**Problem**
Select the lines of the records containing the word "brief" and list them.

--- START ---

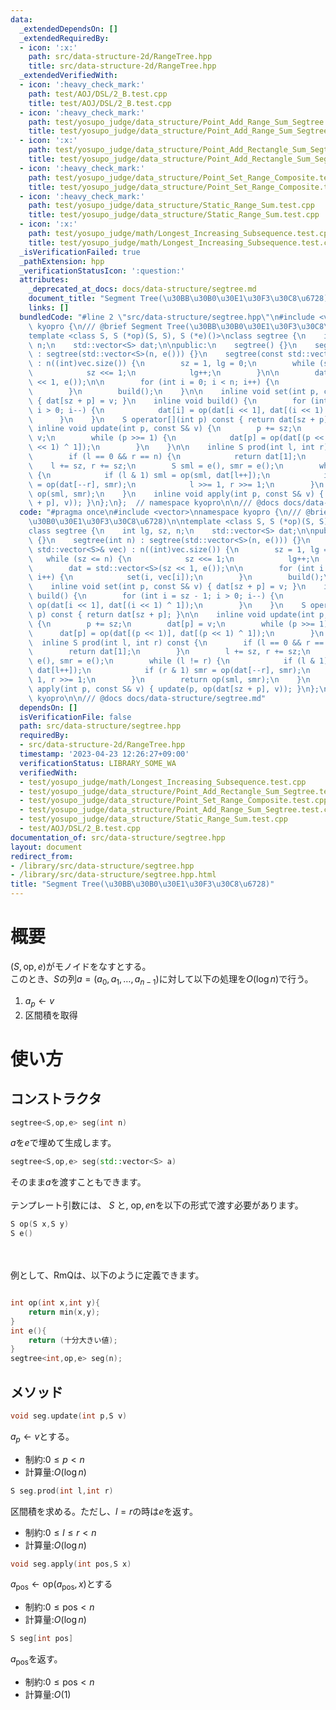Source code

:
 ```yaml
---
data:
  _extendedDependsOn: []
  _extendedRequiredBy:
  - icon: ':x:'
    path: src/data-structure-2d/RangeTree.hpp
    title: src/data-structure-2d/RangeTree.hpp
  _extendedVerifiedWith:
  - icon: ':heavy_check_mark:'
    path: test/AOJ/DSL/2_B.test.cpp
    title: test/AOJ/DSL/2_B.test.cpp
  - icon: ':heavy_check_mark:'
    path: test/yosupo_judge/data_structure/Point_Add_Range_Sum_Segtree.test.cpp
    title: test/yosupo_judge/data_structure/Point_Add_Range_Sum_Segtree.test.cpp
  - icon: ':x:'
    path: test/yosupo_judge/data_structure/Point_Add_Rectangle_Sum_Segtree.test.cpp
    title: test/yosupo_judge/data_structure/Point_Add_Rectangle_Sum_Segtree.test.cpp
  - icon: ':heavy_check_mark:'
    path: test/yosupo_judge/data_structure/Point_Set_Range_Composite.test.cpp
    title: test/yosupo_judge/data_structure/Point_Set_Range_Composite.test.cpp
  - icon: ':heavy_check_mark:'
    path: test/yosupo_judge/data_structure/Static_Range_Sum.test.cpp
    title: test/yosupo_judge/data_structure/Static_Range_Sum.test.cpp
  - icon: ':x:'
    path: test/yosupo_judge/math/Longest_Increasing_Subsequence.test.cpp
    title: test/yosupo_judge/math/Longest_Increasing_Subsequence.test.cpp
  _isVerificationFailed: true
  _pathExtension: hpp
  _verificationStatusIcon: ':question:'
  attributes:
    _deprecated_at_docs: docs/data-structure/segtree.md
    document_title: "Segment Tree(\u30BB\u30B0\u30E1\u30F3\u30C8\u6728)"
    links: []
  bundledCode: "#line 2 \"src/data-structure/segtree.hpp\"\n#include <vector>\nnamespace\
    \ kyopro {\n/// @brief Segment Tree(\u30BB\u30B0\u30E1\u30F3\u30C8\u6728)\n\n\
    template <class S, S (*op)(S, S), S (*e)()>\nclass segtree {\n    int lg, sz,\
    \ n;\n    std::vector<S> dat;\n\npublic:\n    segtree() {}\n    segtree(int n)\
    \ : segtree(std::vector<S>(n, e())) {}\n    segtree(const std::vector<S>& vec)\
    \ : n((int)vec.size()) {\n        sz = 1, lg = 0;\n        while (sz <= n) {\n\
    \            sz <<= 1;\n            lg++;\n        }\n\n        dat = std::vector<S>(sz\
    \ << 1, e());\n\n        for (int i = 0; i < n; i++) {\n            set(i, vec[i]);\n\
    \        }\n        build();\n    }\n\n    inline void set(int p, const S& v)\
    \ { dat[sz + p] = v; }\n    inline void build() {\n        for (int i = sz - 1;\
    \ i > 0; i--) {\n            dat[i] = op(dat[i << 1], dat[(i << 1) ^ 1]);\n  \
    \      }\n    }\n    S operator[](int p) const { return dat[sz + p]; }\n\n   \
    \ inline void update(int p, const S& v) {\n        p += sz;\n        dat[p] =\
    \ v;\n        while (p >>= 1) {\n            dat[p] = op(dat[(p << 1)], dat[(p\
    \ << 1) ^ 1]);\n        }\n    }\n\n    inline S prod(int l, int r) const {\n\
    \        if (l == 0 && r == n) {\n            return dat[1];\n        }\n    \
    \    l += sz, r += sz;\n        S sml = e(), smr = e();\n        while (l != r)\
    \ {\n            if (l & 1) sml = op(sml, dat[l++]);\n            if (r & 1) smr\
    \ = op(dat[--r], smr);\n            l >>= 1, r >>= 1;\n        }\n        return\
    \ op(sml, smr);\n    }\n    inline void apply(int p, const S& v) { update(p, op(dat[sz\
    \ + p], v)); }\n};\n};  // namespace kyopro\n\n/// @docs docs/data-structure/segtree.md\n"
  code: "#pragma once\n#include <vector>\nnamespace kyopro {\n/// @brief Segment Tree(\u30BB\
    \u30B0\u30E1\u30F3\u30C8\u6728)\n\ntemplate <class S, S (*op)(S, S), S (*e)()>\n\
    class segtree {\n    int lg, sz, n;\n    std::vector<S> dat;\n\npublic:\n    segtree()\
    \ {}\n    segtree(int n) : segtree(std::vector<S>(n, e())) {}\n    segtree(const\
    \ std::vector<S>& vec) : n((int)vec.size()) {\n        sz = 1, lg = 0;\n     \
    \   while (sz <= n) {\n            sz <<= 1;\n            lg++;\n        }\n\n\
    \        dat = std::vector<S>(sz << 1, e());\n\n        for (int i = 0; i < n;\
    \ i++) {\n            set(i, vec[i]);\n        }\n        build();\n    }\n\n\
    \    inline void set(int p, const S& v) { dat[sz + p] = v; }\n    inline void\
    \ build() {\n        for (int i = sz - 1; i > 0; i--) {\n            dat[i] =\
    \ op(dat[i << 1], dat[(i << 1) ^ 1]);\n        }\n    }\n    S operator[](int\
    \ p) const { return dat[sz + p]; }\n\n    inline void update(int p, const S& v)\
    \ {\n        p += sz;\n        dat[p] = v;\n        while (p >>= 1) {\n      \
    \      dat[p] = op(dat[(p << 1)], dat[(p << 1) ^ 1]);\n        }\n    }\n\n  \
    \  inline S prod(int l, int r) const {\n        if (l == 0 && r == n) {\n    \
    \        return dat[1];\n        }\n        l += sz, r += sz;\n        S sml =\
    \ e(), smr = e();\n        while (l != r) {\n            if (l & 1) sml = op(sml,\
    \ dat[l++]);\n            if (r & 1) smr = op(dat[--r], smr);\n            l >>=\
    \ 1, r >>= 1;\n        }\n        return op(sml, smr);\n    }\n    inline void\
    \ apply(int p, const S& v) { update(p, op(dat[sz + p], v)); }\n};\n};  // namespace\
    \ kyopro\n\n/// @docs docs/data-structure/segtree.md"
  dependsOn: []
  isVerificationFile: false
  path: src/data-structure/segtree.hpp
  requiredBy:
  - src/data-structure-2d/RangeTree.hpp
  timestamp: '2023-04-23 12:26:27+09:00'
  verificationStatus: LIBRARY_SOME_WA
  verifiedWith:
  - test/yosupo_judge/math/Longest_Increasing_Subsequence.test.cpp
  - test/yosupo_judge/data_structure/Point_Add_Rectangle_Sum_Segtree.test.cpp
  - test/yosupo_judge/data_structure/Point_Set_Range_Composite.test.cpp
  - test/yosupo_judge/data_structure/Point_Add_Range_Sum_Segtree.test.cpp
  - test/yosupo_judge/data_structure/Static_Range_Sum.test.cpp
  - test/AOJ/DSL/2_B.test.cpp
documentation_of: src/data-structure/segtree.hpp
layout: document
redirect_from:
- /library/src/data-structure/segtree.hpp
- /library/src/data-structure/segtree.hpp.html
title: "Segment Tree(\u30BB\u30B0\u30E1\u30F3\u30C8\u6728)"
---
```

# 概要
$(S,\text{op},e)$がモノイドをなすとする。\
このとき、$S$の列$a=(a_0,a_1,\dots,a_{n-1})$に対して以下の処理を$O(\log n)$で行う。

1. $a_p\leftarrow v$
1. 区間積を取得

# 使い方
## コンストラクタ
```cpp
segtree<S,op,e> seg(int n)
```
$a$を$e$で埋めて生成します。
```cpp
segtree<S,op,e> seg(std::vector<S> a)
```
そのまま$a$を渡すこともできます。
\
\
テンプレート引数には、 $S$ と, $\text{op},e$nを以下の形式で渡す必要があります。
```cpp
S op(S x,S y)
S e()
```
\
\
例として、RmQは、以下のように定義できます。
```cpp

int op(int x,int y){
    return min(x,y);
}
int e(){
    return (十分大きい値);
}
segtree<int,op,e> seg(n);
```

## メソッド
```cpp
void seg.update(int p,S v)
```
$a_p\leftarrow v$とする。
- 制約:$0\leq p<n$
- 計算量:$O(\log n)$

```cpp
S seg.prod(int l,int r)
```
区間積を求める。ただし、$l=r$の時は$e$を返す。
- 制約:$0\leq l\leq r <n$
- 計算量:$O(\log n)$

```cpp
void seg.apply(int pos,S x)
```
$a_{\text{pos}}\leftarrow \text{op}(a_{\text{pos}},x)$とする
- 制約:$0\leq \text{pos}<n$
- 計算量:$O(\log n)$

```cpp
S seg[int pos]
```
$a_{\text{pos}}$を返す。
- 制約:$0\leq \text{pos} <n$
- 計算量:$O(1)$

--- END ---

**Answer below**
    \ kyopro {\n/// @brief Segment Tree(\u30BB\u30B0\u30E1\u30F3\u30C8\u6728)\n\n\
  code: "#pragma once\n#include <vector>\nnamespace kyopro {\n/// @brief Segment Tree(\u30BB\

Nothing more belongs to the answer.